Hope this clarify’s things
Rangeland Management Specialist
Montana/Dakotas State Wild Horse and Burro Specialist
5001 Southgate Drive Billings MT 59101
I have my letter ready to send, but will wait until I hear from The Cloud Foundation on their proposal. But, I am thinking it will not change. Here is that letter:
Dear Mr. Sparks,
In regards to the scoping letter regarding the PZP program released April 1, 2013, I as a Montana resident, frequent visitor to the Pryors and permit holder within the Pryors request that the current PZP program remain in place. I feel I have been able to observe and study the horses in their home intently. This year alone, I will be with them for more than 50 days.

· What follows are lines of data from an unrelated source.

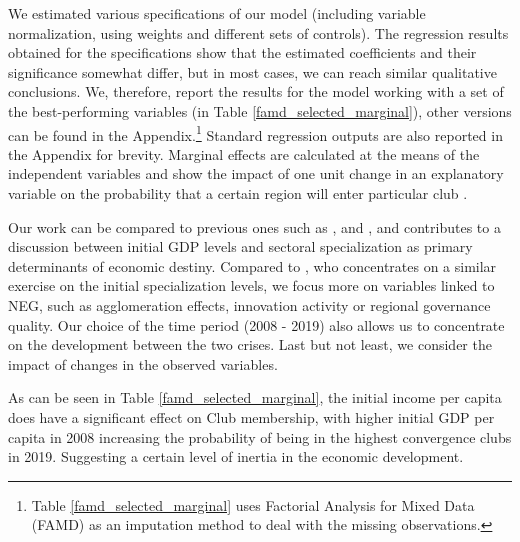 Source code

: \documentclass[11pt]{article}
\begin{document}
We estimated various specifications of our model (including variable normalization, using weights and different sets of controls). The regression results obtained for the specifications show that the estimated coefficients and their significance somewhat differ, but in most cases, we can reach similar qualitative conclusions. We, therefore, report the results for the model working with a set of the best-performing variables (in Table \ref{famd_selected_marginal}), other versions can be found in the Appendix.\footnote{Table \ref{famd_selected_marginal} uses Factorial Analysis for Mixed Data (FAMD) as an imputation method to deal with the missing observations.} Standard regression outputs are also reported in the Appendix for brevity. Marginal effects are calculated at the means of the independent variables and show the impact of one unit change in an explanatory variable on the probability that a certain region will enter particular club \citep{carrolloglmx}.

Our work can be compared to previous ones such as \citet{cutrini2019economic}, \citet{von2017regional} and \citet{bartkowska2012regional}, and contributes to a discussion between initial GDP levels and sectoral specialization as primary determinants of economic destiny. Compared to \citet{cutrini2019economic}, who concentrates on a similar exercise on the initial specialization levels, we focus more on variables linked to NEG, such as agglomeration effects, innovation activity or regional governance quality. Our choice of the time period (2008 - 2019) also allows us to concentrate on the development between the two crises. Last but not least, we consider the impact of changes in the observed variables. 

As can be seen in Table \ref{famd_selected_marginal}, the initial income per capita does have a significant effect on Club membership, with higher initial GDP per capita in 2008 increasing the probability of being in the highest convergence clubs in 2019. Suggesting a certain level of inertia in the economic development.
 
\end{document}
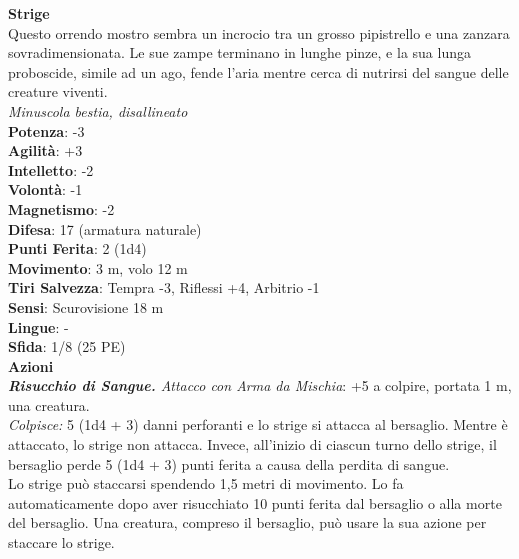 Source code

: \begin{multicols}{2}
\medskip\textbf{Strige}\\
Questo orrendo mostro sembra un incrocio tra un grosso pipistrello e una zanzara sovradimensionata. Le sue zampe terminano in lunghe pinze, e la sua lunga proboscide, simile ad un ago, fende l'aria mentre cerca di nutrirsi del sangue delle creature viventi.\\
\emph{Minuscola bestia, disallineato}\\
\textbf{Potenza}: -3\\
\textbf{Agilità}: +3\\
\textbf{Intelletto}: -2\\
\textbf{Volontà}: -1\\
\textbf{Magnetismo}: -2\\
\textbf{Difesa}: 17 (armatura naturale)\\
\textbf{Punti Ferita}: 2 (1d4)\\
\textbf{Movimento}: 3 m, volo 12 m\\
\textbf{Tiri Salvezza}: Tempra -3, Riflessi +4, Arbitrio -1\\
\textbf{Sensi}: Scurovisione 18 m\\
\textbf{Lingue}: -\\
\textbf{Sfida}: 1/8 (25 PE)\smallskip\\
\smallskip\textbf{Azioni}\\
\emph{\textbf{Risucchio di Sangue.} Attacco con Arma da Mischia}: +5 a colpire, portata 1 m, una creatura.\\
\emph{Colpisce:} 5 (1d4 + 3) danni perforanti e lo strige si attacca al bersaglio. Mentre è attaccato, lo strige non attacca. Invece, all'inizio di ciascun turno dello strige, il bersaglio perde 5 (1d4 + 3) punti ferita a causa della perdita di sangue.\\
Lo strige può staccarsi spendendo 1,5 metri di movimento. Lo fa automaticamente dopo aver risucchiato 10 punti ferita dal bersaglio o alla morte del bersaglio. Una creatura, compreso il bersaglio, può usare la sua azione per staccare lo strige.\\


\end{multicols}
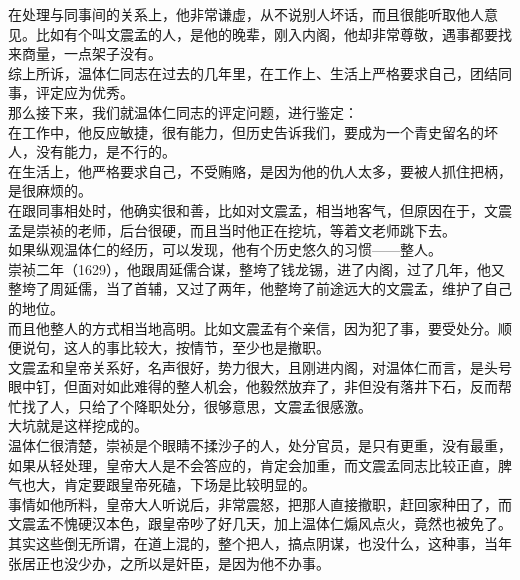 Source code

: \begin{multicols}{\theparacolNo}
在处理与同事间的关系上，他非常谦虚，从不说别人坏话，而且很能听取他人意见。比如有个叫文震孟的人，是他的晚辈，刚入内阁，他却非常尊敬，遇事都要找来商量，一点架子没有。\\

综上所诉，温体仁同志在过去的几年里，在工作上、生活上严格要求自己，团结同事，评定应为优秀。\\

那么接下来，我们就温体仁同志的评定问题，进行鉴定：\\

在工作中，他反应敏捷，很有能力，但历史告诉我们，要成为一个青史留名的坏人，没有能力，是不行的。\\

在生活上，他严格要求自己，不受贿赂，是因为他的仇人太多，要被人抓住把柄，是很麻烦的。\\

在跟同事相处时，他确实很和善，比如对文震孟，相当地客气，但原因在于，文震孟是崇祯的老师，后台很硬，而且当时他正在挖坑，等着文老师跳下去。\\

如果纵观温体仁的经历，可以发现，他有个历史悠久的习惯——整人。\\

崇祯二年（1629），他跟周延儒合谋，整垮了钱龙锡，进了内阁，过了几年，他又整垮了周延儒，当了首辅，又过了两年，他整垮了前途远大的文震孟，维护了自己的地位。\\

而且他整人的方式相当地高明。比如文震孟有个亲信，因为犯了事，要受处分。顺便说句，这人的事比较大，按情节，至少也是撤职。\\

文震孟和皇帝关系好，名声很好，势力很大，且刚进内阁，对温体仁而言，是头号眼中钉，但面对如此难得的整人机会，他毅然放弃了，非但没有落井下石，反而帮忙找了人，只给了个降职处分，很够意思，文震孟很感激。\\

大坑就是这样挖成的。\\

温体仁很清楚，崇祯是个眼睛不揉沙子的人，处分官员，是只有更重，没有最重，如果从轻处理，皇帝大人是不会答应的，肯定会加重，而文震孟同志比较正直，脾气也大，肯定要跟皇帝死磕，下场是比较明显的。\\

事情如他所料，皇帝大人听说后，非常震怒，把那人直接撤职，赶回家种田了，而文震孟不愧硬汉本色，跟皇帝吵了好几天，加上温体仁煽风点火，竟然也被免了。\\

其实这些倒无所谓，在道上混的，整个把人，搞点阴谋，也没什么，这种事，当年张居正也没少办，之所以是奸臣，是因为他不办事。\\


\end{multicols}
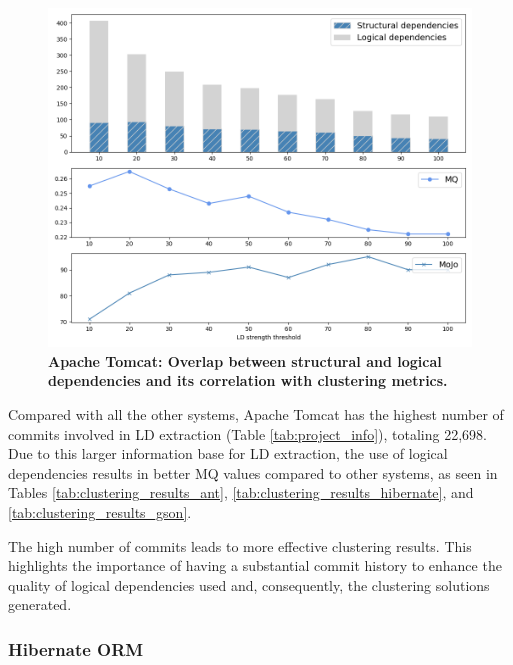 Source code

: \documentclass{ieeeaccess}
\begin{document}
\begin{figure}[t!]
  \centering
  \includegraphics[width=\columnwidth]{catalina_correlation.png}
  \caption{\textbf{Apache Tomcat: Overlap between structural and logical dependencies and its correlation with clustering metrics.}}
  \label{fig:catalina_correlation}
\end{figure}

Compared with all the other systems, Apache Tomcat has the highest number of commits involved in LD extraction (Table \ref{tab:project_info}), totaling 22,698. Due to this larger information base for LD extraction, the use of logical dependencies results in better MQ values compared to other systems, as seen in Tables \ref{tab:clustering_results_ant}, \ref{tab:clustering_results_hibernate}, and \ref{tab:clustering_results_gson}.

The high number of commits leads to more effective clustering results. This highlights the importance of having a substantial commit history to enhance the quality of logical dependencies used and, consequently, the clustering solutions generated.


\subsubsection{Hibernate ORM}
\end{document}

I feel that we should see how the current plan works on a good year. With the NPS assisting in the darting of the horses, I feel that the horses will be given the injections in a more timely manner. We should give this program some more time to see how it is working and then re-evaluate as necessary for the next phase starting in 2015.
I would hate to see a rushed decision on changes to the PZP program.
I do not support any changes to the current plan.
Sandra P. Elmore
UPDATE: Here is the link to TCF proposal, just released tonight. I still stand by my letter above. ClickTCF to go there.
For those of you that would like to know what the current plan is for the Asseteague Horses, it is this: on Assateague every mare is treated with PZP and then allowed to foal once around the age of 5 and then she receives PZP for the rest of her life.
I personally feel this is too aggressive for the Pryor Horses. The Pryors is not the Assateague Islands. There are many more factors to consider. Only allowing a mare to have one foal? Will we next be choosing the lucky stallion that gets to reproduce? I am against this micromanagement suggestion.
The NPS is assisting in the PZP injections. This is the second year for that. I would like to suggest that we give this a few years to see how it works now that there are more people helping with it. Let’s not jump into something that may not be reversible.